§. 148. Of Christs vanquishing the Devil for our deliverance.
And deliver them who through fear of death were all their life time subject to bondage.
BOth the Copulative particle a And, and also the setting down of this verb b de∣liver, in the same mood and tense that the other verb c destroy in the former verse was, sheweth, that that act of destroying the devil, and this of delivering us, do both tend in generall to the same purpose; namely to declare the ends of Christs assuming our nature, and subjecting himself therein to death: One was to destroy the devil; the other to deliver us.
This latter is set down in the latter place, because it is also an end of the former: For this end did Christ destroy the Devil, that he might rescue and free us from the power of the devil: as Abraham destroyed those enemies that had taken Lot cap∣tive with the rest that dwelt in Sodom, that he might deliver Lot and the rest of the people from those enemies, Gen. 14. 14. And as David destroyed the Amalekites, that he might deliver his wives and children, and others that were taken by them out of their hands, 1 Sam. 30. 9, &c. Man by yeelding to the devils temptations (Gen. 3. 6.) became his slave and was in bondage under him, as the Apostle sheweth in the words following. It was therefore for our liberty that Christ vanquished the devil, in the manner that he did, rather then for his own glory.

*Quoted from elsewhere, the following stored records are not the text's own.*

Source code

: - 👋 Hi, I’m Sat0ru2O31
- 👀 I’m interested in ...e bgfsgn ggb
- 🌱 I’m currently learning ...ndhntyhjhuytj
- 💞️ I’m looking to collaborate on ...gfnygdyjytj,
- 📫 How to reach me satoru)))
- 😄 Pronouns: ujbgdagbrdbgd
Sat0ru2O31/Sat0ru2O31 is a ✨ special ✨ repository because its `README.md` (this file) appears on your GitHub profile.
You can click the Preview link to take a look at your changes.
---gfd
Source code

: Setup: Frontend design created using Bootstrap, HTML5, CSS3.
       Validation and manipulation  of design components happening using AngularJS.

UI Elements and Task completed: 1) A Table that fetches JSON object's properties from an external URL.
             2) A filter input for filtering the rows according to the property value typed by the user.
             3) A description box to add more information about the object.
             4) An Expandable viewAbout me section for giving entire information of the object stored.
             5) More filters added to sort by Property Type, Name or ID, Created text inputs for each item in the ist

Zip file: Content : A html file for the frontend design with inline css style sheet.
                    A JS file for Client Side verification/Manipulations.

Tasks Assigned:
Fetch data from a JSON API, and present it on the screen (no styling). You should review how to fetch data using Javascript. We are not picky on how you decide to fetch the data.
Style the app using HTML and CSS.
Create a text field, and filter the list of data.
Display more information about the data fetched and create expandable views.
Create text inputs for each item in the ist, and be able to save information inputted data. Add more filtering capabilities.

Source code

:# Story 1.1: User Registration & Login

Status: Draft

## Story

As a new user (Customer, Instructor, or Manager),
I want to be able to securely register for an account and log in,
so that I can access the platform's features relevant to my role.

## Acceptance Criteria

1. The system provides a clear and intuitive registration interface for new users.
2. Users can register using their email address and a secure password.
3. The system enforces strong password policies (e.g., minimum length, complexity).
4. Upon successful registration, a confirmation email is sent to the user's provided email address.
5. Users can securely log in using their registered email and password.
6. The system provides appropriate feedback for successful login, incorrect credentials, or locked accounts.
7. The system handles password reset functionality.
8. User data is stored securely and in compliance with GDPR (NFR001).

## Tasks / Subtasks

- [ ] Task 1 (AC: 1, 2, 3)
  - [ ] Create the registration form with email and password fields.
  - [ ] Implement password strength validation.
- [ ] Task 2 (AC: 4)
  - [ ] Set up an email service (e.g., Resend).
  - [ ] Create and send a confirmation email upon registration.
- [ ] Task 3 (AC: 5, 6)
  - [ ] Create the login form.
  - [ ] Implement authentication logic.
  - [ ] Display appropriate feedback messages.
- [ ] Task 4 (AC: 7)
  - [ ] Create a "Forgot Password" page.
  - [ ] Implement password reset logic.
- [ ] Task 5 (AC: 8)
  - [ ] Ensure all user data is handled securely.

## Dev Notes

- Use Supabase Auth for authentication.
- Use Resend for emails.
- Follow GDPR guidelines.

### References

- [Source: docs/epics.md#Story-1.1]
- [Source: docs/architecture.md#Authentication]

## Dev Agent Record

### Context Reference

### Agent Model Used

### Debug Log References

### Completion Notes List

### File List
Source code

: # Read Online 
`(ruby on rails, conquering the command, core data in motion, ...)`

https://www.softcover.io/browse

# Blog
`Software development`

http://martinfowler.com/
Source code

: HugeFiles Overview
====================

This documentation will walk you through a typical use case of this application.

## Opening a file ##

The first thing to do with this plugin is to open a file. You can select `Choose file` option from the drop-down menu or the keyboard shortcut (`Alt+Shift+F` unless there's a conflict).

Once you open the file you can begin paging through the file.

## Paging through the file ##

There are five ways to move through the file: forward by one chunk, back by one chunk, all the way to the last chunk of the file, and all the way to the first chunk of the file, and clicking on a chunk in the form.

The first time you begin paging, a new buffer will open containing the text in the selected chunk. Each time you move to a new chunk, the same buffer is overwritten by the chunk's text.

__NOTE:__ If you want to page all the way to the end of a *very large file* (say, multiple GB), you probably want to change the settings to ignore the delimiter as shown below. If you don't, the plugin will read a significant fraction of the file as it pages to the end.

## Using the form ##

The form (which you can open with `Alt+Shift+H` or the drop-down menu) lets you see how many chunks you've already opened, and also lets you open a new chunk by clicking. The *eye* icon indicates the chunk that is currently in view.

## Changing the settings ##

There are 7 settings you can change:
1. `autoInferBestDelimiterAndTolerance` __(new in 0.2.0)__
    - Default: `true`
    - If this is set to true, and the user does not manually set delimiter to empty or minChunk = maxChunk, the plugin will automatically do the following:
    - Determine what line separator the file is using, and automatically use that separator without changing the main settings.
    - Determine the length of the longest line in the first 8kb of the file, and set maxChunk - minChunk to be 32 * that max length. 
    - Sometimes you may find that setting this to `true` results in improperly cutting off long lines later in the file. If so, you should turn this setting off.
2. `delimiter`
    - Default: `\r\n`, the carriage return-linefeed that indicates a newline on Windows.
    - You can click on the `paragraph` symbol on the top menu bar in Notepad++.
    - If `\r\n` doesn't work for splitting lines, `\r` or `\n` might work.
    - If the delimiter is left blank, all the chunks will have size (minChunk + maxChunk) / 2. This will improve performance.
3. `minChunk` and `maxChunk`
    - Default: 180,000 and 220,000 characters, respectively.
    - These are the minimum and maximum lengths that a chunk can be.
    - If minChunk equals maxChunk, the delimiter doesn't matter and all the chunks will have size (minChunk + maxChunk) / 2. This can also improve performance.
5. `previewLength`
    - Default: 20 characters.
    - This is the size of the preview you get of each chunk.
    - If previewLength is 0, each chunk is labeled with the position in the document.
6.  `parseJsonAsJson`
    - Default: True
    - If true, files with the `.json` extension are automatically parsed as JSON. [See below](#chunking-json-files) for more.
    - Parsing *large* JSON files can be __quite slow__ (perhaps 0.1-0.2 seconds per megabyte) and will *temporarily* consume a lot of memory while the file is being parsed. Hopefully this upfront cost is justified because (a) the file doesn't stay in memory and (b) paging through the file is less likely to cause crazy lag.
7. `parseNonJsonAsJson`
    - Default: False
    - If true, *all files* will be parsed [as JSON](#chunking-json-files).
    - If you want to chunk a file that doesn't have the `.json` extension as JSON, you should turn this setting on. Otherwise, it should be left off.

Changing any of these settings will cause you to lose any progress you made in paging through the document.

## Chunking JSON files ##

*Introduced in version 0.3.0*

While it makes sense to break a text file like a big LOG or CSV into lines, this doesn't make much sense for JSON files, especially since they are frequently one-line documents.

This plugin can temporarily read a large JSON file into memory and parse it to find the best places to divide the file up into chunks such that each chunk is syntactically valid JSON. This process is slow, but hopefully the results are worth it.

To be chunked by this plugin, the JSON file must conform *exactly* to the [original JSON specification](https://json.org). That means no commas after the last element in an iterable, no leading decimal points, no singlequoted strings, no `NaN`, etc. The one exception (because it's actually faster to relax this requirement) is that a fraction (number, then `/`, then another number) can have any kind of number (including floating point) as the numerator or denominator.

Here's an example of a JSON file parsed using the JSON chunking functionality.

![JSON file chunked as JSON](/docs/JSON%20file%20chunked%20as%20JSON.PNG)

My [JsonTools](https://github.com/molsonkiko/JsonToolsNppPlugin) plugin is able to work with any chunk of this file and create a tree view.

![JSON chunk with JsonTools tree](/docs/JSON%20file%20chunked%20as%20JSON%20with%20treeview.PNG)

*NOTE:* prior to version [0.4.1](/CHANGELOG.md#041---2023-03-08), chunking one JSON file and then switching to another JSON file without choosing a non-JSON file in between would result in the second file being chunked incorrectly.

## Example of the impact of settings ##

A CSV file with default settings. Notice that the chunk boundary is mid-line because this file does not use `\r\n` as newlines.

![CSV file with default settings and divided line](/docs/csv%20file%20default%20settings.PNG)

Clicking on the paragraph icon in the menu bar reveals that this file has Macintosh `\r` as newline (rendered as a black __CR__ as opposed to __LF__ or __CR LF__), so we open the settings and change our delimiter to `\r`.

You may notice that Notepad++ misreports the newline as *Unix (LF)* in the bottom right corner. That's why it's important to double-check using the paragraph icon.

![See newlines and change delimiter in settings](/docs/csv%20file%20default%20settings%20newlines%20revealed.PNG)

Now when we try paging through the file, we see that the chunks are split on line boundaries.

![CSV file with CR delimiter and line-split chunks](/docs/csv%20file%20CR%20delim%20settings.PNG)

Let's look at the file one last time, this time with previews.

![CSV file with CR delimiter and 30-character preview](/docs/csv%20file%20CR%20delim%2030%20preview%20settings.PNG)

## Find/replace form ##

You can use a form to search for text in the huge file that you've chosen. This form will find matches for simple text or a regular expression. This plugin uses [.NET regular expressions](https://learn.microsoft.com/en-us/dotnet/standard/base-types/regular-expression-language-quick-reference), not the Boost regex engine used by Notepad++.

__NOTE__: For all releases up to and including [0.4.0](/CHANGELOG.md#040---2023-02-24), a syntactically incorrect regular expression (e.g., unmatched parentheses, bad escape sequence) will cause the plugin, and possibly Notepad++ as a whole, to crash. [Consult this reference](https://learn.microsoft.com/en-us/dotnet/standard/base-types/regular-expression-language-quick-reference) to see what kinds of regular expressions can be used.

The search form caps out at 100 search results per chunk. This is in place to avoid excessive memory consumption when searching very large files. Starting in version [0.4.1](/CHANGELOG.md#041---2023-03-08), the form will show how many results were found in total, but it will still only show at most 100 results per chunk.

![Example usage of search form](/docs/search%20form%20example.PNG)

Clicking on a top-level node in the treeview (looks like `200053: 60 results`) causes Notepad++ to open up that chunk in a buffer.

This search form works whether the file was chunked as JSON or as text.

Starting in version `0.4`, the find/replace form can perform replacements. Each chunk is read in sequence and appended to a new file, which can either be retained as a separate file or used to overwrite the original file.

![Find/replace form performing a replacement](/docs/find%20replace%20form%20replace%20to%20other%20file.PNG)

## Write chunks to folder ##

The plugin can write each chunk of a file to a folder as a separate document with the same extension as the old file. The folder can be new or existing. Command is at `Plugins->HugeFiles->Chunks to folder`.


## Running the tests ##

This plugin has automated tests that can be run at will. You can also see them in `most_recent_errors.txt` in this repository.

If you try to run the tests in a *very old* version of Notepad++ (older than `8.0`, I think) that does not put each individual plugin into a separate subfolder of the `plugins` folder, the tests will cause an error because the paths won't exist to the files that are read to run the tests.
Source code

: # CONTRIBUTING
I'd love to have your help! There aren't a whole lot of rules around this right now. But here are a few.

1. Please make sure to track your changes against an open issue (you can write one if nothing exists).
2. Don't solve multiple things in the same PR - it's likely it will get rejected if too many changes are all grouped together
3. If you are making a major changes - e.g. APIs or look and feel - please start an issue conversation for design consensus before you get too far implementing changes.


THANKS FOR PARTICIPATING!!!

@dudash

So implacable and unsatiable an enemy was the devil, as he would not let us go but per force. Christ therefore thought it not enough to satisfie Gods justice, and pacifie his wrath; but he would also vanquish that implacable enemy, and so deliver us out of his hands. This therefore was an end of the former end. Our deliverance was the end of destroying the devil, Christs death was for us and our good (See §. 83.) Thanks therefore to thee O Saviour that hast destroyed so mighty an adver∣sary of ours by thine own death.